Relationship between age and selected electrophysiological variables. A. P50 T/C ratio generally decreases (ie, sensory gating improves) with advancing age. B. Electroencephalogram (EEG) spectral power in the θ band (4-8 Hz), associated with rapid-eye movement (REM) sleep in the hippocampus, also increases in the same time period.

In schizophrenia, there are several abnormalities in smooth pursuit eye movements. One of these is elevated frequency of anticipatory saccades, the failure to inhibit fast or saccadic eye movements that cause the eyes to jump ahead of the slowly moving target.
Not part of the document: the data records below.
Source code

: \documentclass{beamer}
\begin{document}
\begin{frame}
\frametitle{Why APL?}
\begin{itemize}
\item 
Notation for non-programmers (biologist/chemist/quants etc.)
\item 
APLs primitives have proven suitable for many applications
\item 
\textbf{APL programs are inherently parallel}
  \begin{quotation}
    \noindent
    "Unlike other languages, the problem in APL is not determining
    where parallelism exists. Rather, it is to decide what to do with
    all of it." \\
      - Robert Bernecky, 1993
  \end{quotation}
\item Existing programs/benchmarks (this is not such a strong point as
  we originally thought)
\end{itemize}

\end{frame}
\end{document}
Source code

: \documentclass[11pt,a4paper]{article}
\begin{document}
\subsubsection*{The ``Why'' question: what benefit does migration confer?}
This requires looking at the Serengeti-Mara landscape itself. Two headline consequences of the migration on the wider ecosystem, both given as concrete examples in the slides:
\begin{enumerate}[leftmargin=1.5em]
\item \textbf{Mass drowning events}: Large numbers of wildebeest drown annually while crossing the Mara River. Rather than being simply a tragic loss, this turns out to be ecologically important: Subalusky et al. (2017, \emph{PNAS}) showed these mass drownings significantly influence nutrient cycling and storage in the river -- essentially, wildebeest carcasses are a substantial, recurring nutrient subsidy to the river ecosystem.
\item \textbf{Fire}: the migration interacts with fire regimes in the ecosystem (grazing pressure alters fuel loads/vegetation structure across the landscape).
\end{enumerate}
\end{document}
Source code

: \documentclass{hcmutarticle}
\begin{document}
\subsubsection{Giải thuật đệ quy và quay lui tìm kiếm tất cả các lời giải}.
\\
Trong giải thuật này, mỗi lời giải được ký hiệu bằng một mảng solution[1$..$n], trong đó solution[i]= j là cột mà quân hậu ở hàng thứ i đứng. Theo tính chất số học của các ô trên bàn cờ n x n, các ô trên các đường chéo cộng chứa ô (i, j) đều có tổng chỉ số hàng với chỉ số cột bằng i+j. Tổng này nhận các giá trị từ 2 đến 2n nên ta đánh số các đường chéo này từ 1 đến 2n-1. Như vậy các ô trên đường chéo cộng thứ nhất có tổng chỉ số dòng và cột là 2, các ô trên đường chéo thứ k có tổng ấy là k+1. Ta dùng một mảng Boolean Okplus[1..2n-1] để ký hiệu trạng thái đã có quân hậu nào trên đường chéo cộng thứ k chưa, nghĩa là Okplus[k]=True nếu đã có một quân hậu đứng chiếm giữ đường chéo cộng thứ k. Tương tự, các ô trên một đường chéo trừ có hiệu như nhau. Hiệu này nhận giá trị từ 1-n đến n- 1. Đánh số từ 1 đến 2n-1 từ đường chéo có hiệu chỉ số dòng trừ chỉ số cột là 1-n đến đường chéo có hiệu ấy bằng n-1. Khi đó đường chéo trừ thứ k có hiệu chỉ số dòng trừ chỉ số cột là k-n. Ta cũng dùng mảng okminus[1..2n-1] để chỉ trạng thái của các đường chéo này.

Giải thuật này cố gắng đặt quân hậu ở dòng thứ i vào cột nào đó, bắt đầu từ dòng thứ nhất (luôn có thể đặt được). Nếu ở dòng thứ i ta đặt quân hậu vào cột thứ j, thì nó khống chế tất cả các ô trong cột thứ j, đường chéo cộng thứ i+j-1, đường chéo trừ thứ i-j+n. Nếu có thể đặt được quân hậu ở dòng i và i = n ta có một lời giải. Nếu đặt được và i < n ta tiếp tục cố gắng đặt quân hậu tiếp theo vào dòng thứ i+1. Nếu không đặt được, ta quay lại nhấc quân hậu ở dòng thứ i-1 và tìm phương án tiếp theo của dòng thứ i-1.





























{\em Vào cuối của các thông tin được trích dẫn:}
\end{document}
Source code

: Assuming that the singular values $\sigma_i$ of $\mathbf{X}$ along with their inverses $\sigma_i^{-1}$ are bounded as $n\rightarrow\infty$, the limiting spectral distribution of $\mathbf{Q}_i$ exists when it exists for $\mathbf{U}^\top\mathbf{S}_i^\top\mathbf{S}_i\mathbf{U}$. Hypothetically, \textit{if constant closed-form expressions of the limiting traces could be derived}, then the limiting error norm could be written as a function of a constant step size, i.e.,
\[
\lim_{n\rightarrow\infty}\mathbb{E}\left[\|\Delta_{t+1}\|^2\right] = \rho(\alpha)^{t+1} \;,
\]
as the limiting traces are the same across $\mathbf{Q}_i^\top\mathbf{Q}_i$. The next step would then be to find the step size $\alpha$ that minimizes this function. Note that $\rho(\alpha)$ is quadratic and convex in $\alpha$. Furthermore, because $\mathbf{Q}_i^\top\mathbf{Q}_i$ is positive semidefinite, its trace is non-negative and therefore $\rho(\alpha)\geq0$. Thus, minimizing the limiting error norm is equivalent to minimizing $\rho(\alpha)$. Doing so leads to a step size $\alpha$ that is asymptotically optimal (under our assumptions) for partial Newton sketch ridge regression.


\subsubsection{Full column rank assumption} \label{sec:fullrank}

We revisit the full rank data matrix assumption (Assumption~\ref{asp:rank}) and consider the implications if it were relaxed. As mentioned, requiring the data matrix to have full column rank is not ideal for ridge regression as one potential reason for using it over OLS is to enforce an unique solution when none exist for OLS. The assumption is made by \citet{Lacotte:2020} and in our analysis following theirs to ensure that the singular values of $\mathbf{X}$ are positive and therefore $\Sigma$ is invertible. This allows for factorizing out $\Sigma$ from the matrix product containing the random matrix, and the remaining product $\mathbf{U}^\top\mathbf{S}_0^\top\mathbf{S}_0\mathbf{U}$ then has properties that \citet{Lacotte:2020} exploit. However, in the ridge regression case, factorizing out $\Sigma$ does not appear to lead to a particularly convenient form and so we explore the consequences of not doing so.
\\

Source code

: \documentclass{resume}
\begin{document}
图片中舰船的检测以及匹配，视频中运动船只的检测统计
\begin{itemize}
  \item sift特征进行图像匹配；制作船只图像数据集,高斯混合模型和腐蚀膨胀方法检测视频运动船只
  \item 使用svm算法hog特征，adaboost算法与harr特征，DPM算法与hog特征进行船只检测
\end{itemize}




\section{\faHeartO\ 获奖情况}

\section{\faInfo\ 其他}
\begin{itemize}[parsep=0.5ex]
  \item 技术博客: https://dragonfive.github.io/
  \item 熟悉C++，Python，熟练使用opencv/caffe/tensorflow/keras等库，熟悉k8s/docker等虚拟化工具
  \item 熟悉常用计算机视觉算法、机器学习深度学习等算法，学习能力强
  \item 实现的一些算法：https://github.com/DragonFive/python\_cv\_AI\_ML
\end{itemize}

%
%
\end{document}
Broken line, target position; unbroken line, eye position.

Functional magnetic resonance imaging of 14 schizophrenics and 14 normals performing smooth pursuit eye movements. The images are comparisons between the two groups. The schizophrenics have increased hemodynamic activity in the hippocampus, consistent with loss of inhibition.

Admixture analysis of the frequency (per minute) of leading saccades during a smooth-pursuit eye movement task in 189 children, aged 6 to 15 years. For the typically developing children, 81% perform in the lowest (best-performing) mode and 19% in the moderately elevated mode. First-degree relatives of persons with schizophrenia are equally distributed, with 50% in the lowest mode and 50% in the moderately elevated mode. For children who have schizophrenia, 6% have leading saccade frequencies in the lowest mode, 86% in the moderately elevated mode, and 8% in the severely elevated mode.
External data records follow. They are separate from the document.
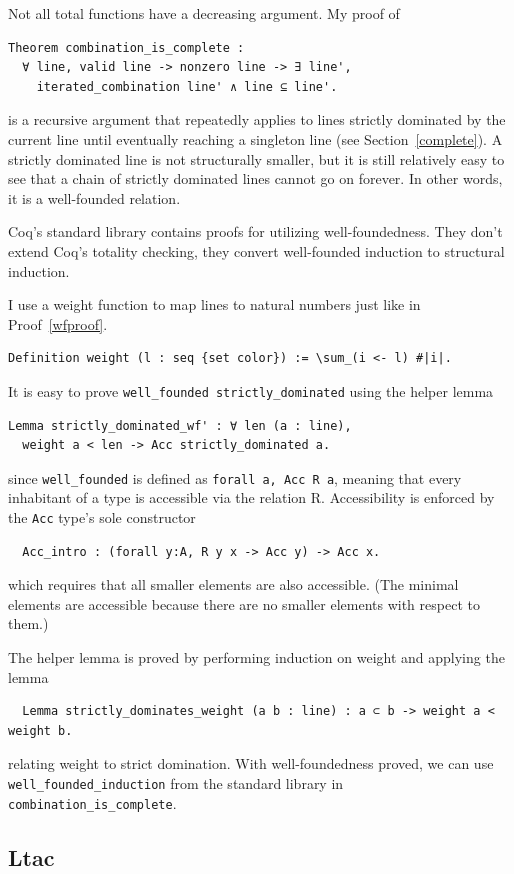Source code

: \documentclass[english, 12pt, a4paper, sci, a-1b, online]{aaltothesis}
\newcommand\icoq[1]{\texttt{#1}}
\begin{document}
Not all total functions have a decreasing argument. My proof of
\begin{verbatim}
Theorem combination_is_complete :
  ∀ line, valid line -> nonzero line -> ∃ line',
    iterated_combination line' ∧ line ⊆ line'.
\end{verbatim}
is a recursive argument that repeatedly applies to lines strictly dominated by the current line until eventually reaching a singleton line (see Section~\ref{complete}). A strictly dominated line is not structurally smaller, but it is still relatively easy to see that a chain of strictly dominated lines cannot go on forever. In other words, it is a well-founded relation.

Coq's standard library contains proofs for utilizing well-foundedness. They don't extend Coq's totality checking, they convert well-founded induction to structural induction.

I use a weight function to map lines to natural numbers just like in Proof~\ref{wfproof}.
\begin{verbatim}
Definition weight (l : seq {set color}) := \sum_(i <- l) #|i|.
\end{verbatim}
It is easy to prove \icoq{well_founded strictly_dominated} using the helper lemma
\begin{verbatim}
Lemma strictly_dominated_wf' : ∀ len (a : line),
  weight a < len -> Acc strictly_dominated a.
\end{verbatim}
since \icoq{well_founded} is defined as \icoq{forall a, Acc R a}, meaning that every inhabitant of a type is accessible via the relation R. Accessibility is enforced by the \icoq{Acc} type's sole constructor
\begin{verbatim}
  Acc_intro : (forall y:A, R y x -> Acc y) -> Acc x.
\end{verbatim}
which requires that all smaller elements are also accessible. (The minimal elements are accessible because there are no smaller elements with respect to them.)

The helper lemma is proved by performing induction on weight and applying the lemma
\begin{verbatim}
  Lemma strictly_dominates_weight (a b : line) : a ⊂ b -> weight a < weight b.
\end{verbatim}
relating weight to strict domination. With well-foundedness proved, we can use \icoq{well_founded_induction} from the standard library in \icoq{combination_is_complete}.

\subsection{Ltac}\label{ltac}
\end{document}

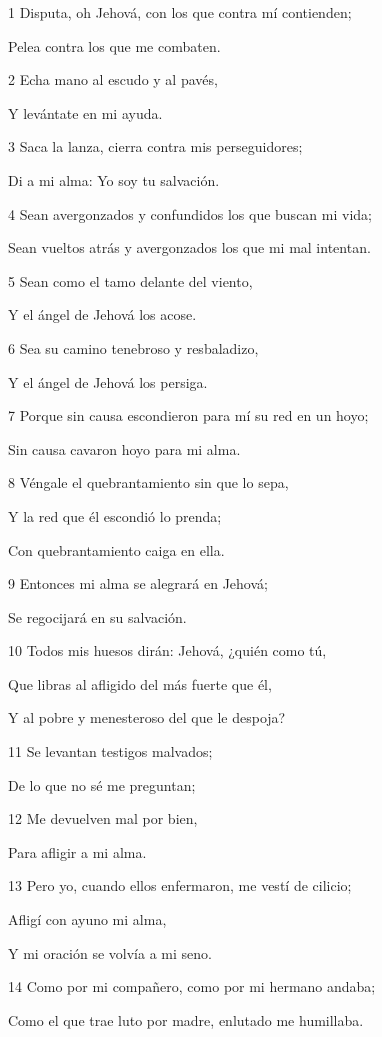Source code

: \par 1 Disputa, oh Jehová, con los que contra mí contienden;
\par Pelea contra los que me combaten.
\par 2 Echa mano al escudo y al pavés,
\par Y levántate en mi ayuda.
\par 3 Saca la lanza, cierra contra mis perseguidores;
\par Di a mi alma: Yo soy tu salvación.
\par 4 Sean avergonzados y confundidos los que buscan mi vida;
\par Sean vueltos atrás y avergonzados los que mi mal intentan.
\par 5 Sean como el tamo delante del viento,
\par Y el ángel de Jehová los acose.
\par 6 Sea su camino tenebroso y resbaladizo,
\par Y el ángel de Jehová los persiga.
\par 7 Porque sin causa escondieron para mí su red en un hoyo;
\par Sin causa cavaron hoyo para mi alma.
\par 8 Véngale el quebrantamiento sin que lo sepa,
\par Y la red que él escondió lo prenda;
\par Con quebrantamiento caiga en ella.
\par 9 Entonces mi alma se alegrará en Jehová;
\par Se regocijará en su salvación.
\par 10 Todos mis huesos dirán: Jehová, ¿quién como tú,
\par Que libras al afligido del más fuerte que él,
\par Y al pobre y menesteroso del que le despoja?
\par 11 Se levantan testigos malvados;
\par De lo que no sé me preguntan;
\par 12 Me devuelven mal por bien,
\par Para afligir a mi alma.
\par 13 Pero yo, cuando ellos enfermaron, me vestí de cilicio;
\par Afligí con ayuno mi alma,
\par Y mi oración se volvía a mi seno.
\par 14 Como por mi compañero, como por mi hermano andaba;
\par Como el que trae luto por madre, enlutado me humillaba.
Dual labeling with an antibody for the inhibitory neurotransmitter GABA (left) and radioactive α-bungarotoxin (right), which labels α₇-nicotinic receptors, demonstrates expression of these receptors on inhibitory interneurons in the rat hippocampus. For other examples, see reference 1. GABA, γ-aminobutyric acid.
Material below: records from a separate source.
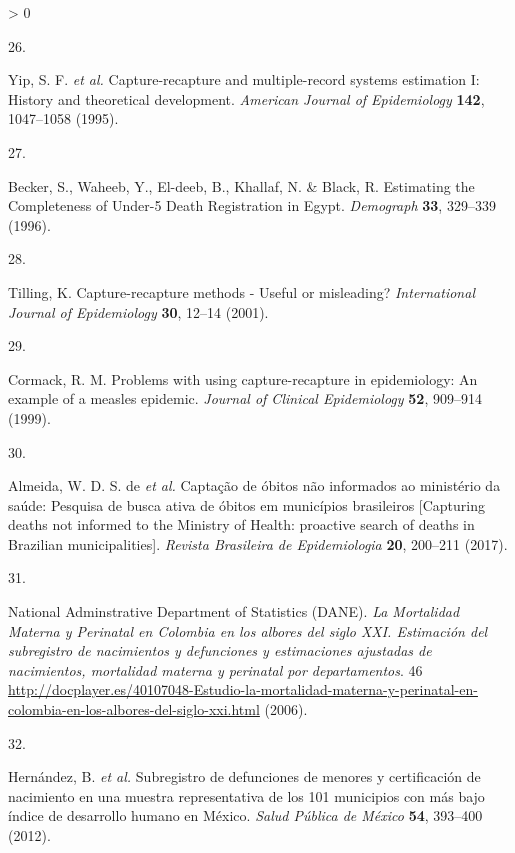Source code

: \documentclass[
]{article}
\newlength{\cslhangindent}
\newlength{\csllabelwidth}
\newenvironment{CSLReferences}[2] %
 {%
  \setlength{\parindent}{0pt}
  \ifodd #1 \everypar{\setlength{\hangindent}{\cslhangindent}}\ignorespaces\fi
  \ifnum #2 > 0
  \setlength{\parskip}{#2\baselineskip}
  \fi
 }%
 {}
\newcommand{\CSLLeftMargin}[1]{\parbox[t]{\csllabelwidth}{#1}}
\newcommand{\CSLRightInline}[1]{\parbox[t]{\linewidth - \csllabelwidth}{#1}\break}
\begin{document}
\begin{CSLReferences}{0}{0}
\leavevmode\hypertarget{ref-Yip1995}{}%
\CSLLeftMargin{26. }
\CSLRightInline{Yip, S. F. \emph{et al.} {Capture-recapture and multiple-record systems estimation I: History and theoretical development}. \emph{American Journal of Epidemiology} \textbf{142}, 1047--1058 (1995).}

\leavevmode\hypertarget{ref-Becker1996}{}%
\CSLLeftMargin{27. }
\CSLRightInline{Becker, S., Waheeb, Y., El-deeb, B., Khallaf, N. \& Black, R. {Estimating the Completeness of Under-5 Death Registration in Egypt}. \emph{Demograph} \textbf{33}, 329--339 (1996).}

\leavevmode\hypertarget{ref-Tilling2001}{}%
\CSLLeftMargin{28. }
\CSLRightInline{Tilling, K. {Capture-recapture methods - Useful or misleading?} \emph{International Journal of Epidemiology} \textbf{30}, 12--14 (2001).}

\leavevmode\hypertarget{ref-Cormack1999}{}%
\CSLLeftMargin{29. }
\CSLRightInline{Cormack, R. M. {Problems with using capture-recapture in epidemiology: An example of a measles epidemic}. \emph{Journal of Clinical Epidemiology} \textbf{52}, 909--914 (1999).}

\leavevmode\hypertarget{ref-DeAlmeida2017a}{}%
\CSLLeftMargin{30. }
\CSLRightInline{Almeida, W. D. S. de \emph{et al.} {Capta{ç}{ã}o de {ó}bitos n{ã}o informados ao minist{é}rio da sa{ú}de: Pesquisa de busca ativa de {ó}bitos em munic{í}pios brasileiros {[}Capturing deaths not informed to the Ministry of Health: proactive search of deaths in Brazilian municipalities{]}}. \emph{Revista Brasileira de Epidemiologia} \textbf{20}, 200--211 (2017).}

\leavevmode\hypertarget{ref-NationalAdminstrativeDepartmentofStatisticsDANE2006}{}%
\CSLLeftMargin{31. }
\CSLRightInline{National Adminstrative Department of Statistics (DANE). \emph{{La Mortalidad Materna y Perinatal en Colombia en los albores del siglo XXI. Estimaci{ó}n del subregistro de nacimientos y defunciones y estimaciones ajustadas de nacimientos, mortalidad materna y perinatal por departamentos}}. 46 \url{http://docplayer.es/40107048-Estudio-la-mortalidad-materna-y-perinatal-en-colombia-en-los-albores-del-siglo-xxi.html} (2006).}

\leavevmode\hypertarget{ref-Hernandez2012}{}%
\CSLLeftMargin{32. }
\CSLRightInline{Hernández, B. \emph{et al.} {Subregistro de defunciones de menores y certificaci{ó}n de nacimiento en una muestra representativa de los 101 municipios con m{á}s bajo {í}ndice de desarrollo humano en M{é}xico}. \emph{Salud P{ú}blica de M{é}xico} \textbf{54}, 393--400 (2012).}


\end{CSLReferences}
\end{document}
Expression of α₇-nicotinic receptors in the hippocampus, measured by labeling with α-bungarotoxin (α-BTX), in rats during early development and adulthood.

Developmental time course of α₇-nicotinic receptors in DBA/2 mice (right) and a control strain, C3H (left). Prenatal days 13, 16, 17, and 18 are shown from top to bottom.²⁴ A. Binding for α-bungarotoxin (α-BTX) is initially observed in the dorsal portion of the hippocampal anlage of C3H mice on embryonic day 13 (E13). Binding is both diffuse (arrowheads) and clumped (arrows) in appearance. No α-BTX binding is observed in the neuroepithelium (NE). B. Binding of α-BTX is not detectable in the developing hippocampus of DBA/2 mice on E13. C. Binding of α-BTX is increased in density and is present in both hippocampal areas CA1 and CA3 of the C3H mouse strain on E16, but not in the immature dentate gyrus (D). The pattern of hippocampal α-BTX binding is again comprised of a mixture of diffuse (arrowheads) and clumped (arrows) silver grains. D. Binding of α-BTX is initially detected in the hippocampal formation of DBA/2 mice on E16. The level of binding is higher in area CA3 than in area CA1 , while no binding is observed in the dentate gyrus. Scattered clumps of silver grains (arrows) are seen within a more diffuse background (arrowheads). Overall, the level of α-BTX binding in DBA/2 mouse hippocampus on E16 is much lower than that observed in C3H mouse hippocampus at the same age. E. Binding of α-BTX is increased in density in hippocampal areas CA1 and CA3 and is initially detected in the dentate gyrus (D) on E17 in C3H mice (arrowheads). F. The level of α-BTX binding is also increased in hippocampal areas CA1 and CA3 in DBA/2 mice on E17, but is not detectable in the dentate gyrus. G. A marked increase in the density of α-BTX binding is seen in hippocampal area CA1 of C3H mice on E18, especially at the border between stratum pyramidale and stratum radiatum of area CA1 (arrows). α-BTX binding density is also increased in hippocampal area CA3 and in the dentate gyrus of C3H mice at this stage of development. H. Binding of α-BTX is initially observed (arrowheads) in the dentate gyrus (D) of DBA/2 mice on E18. An increase in the density of α-BTX binding is also seen in both hippocampal areas CA1 and CA3 of DBA/2 mice at this age, although binding levels are still greater in area CA3 than in area CA1 . Calibration bar =120 mm.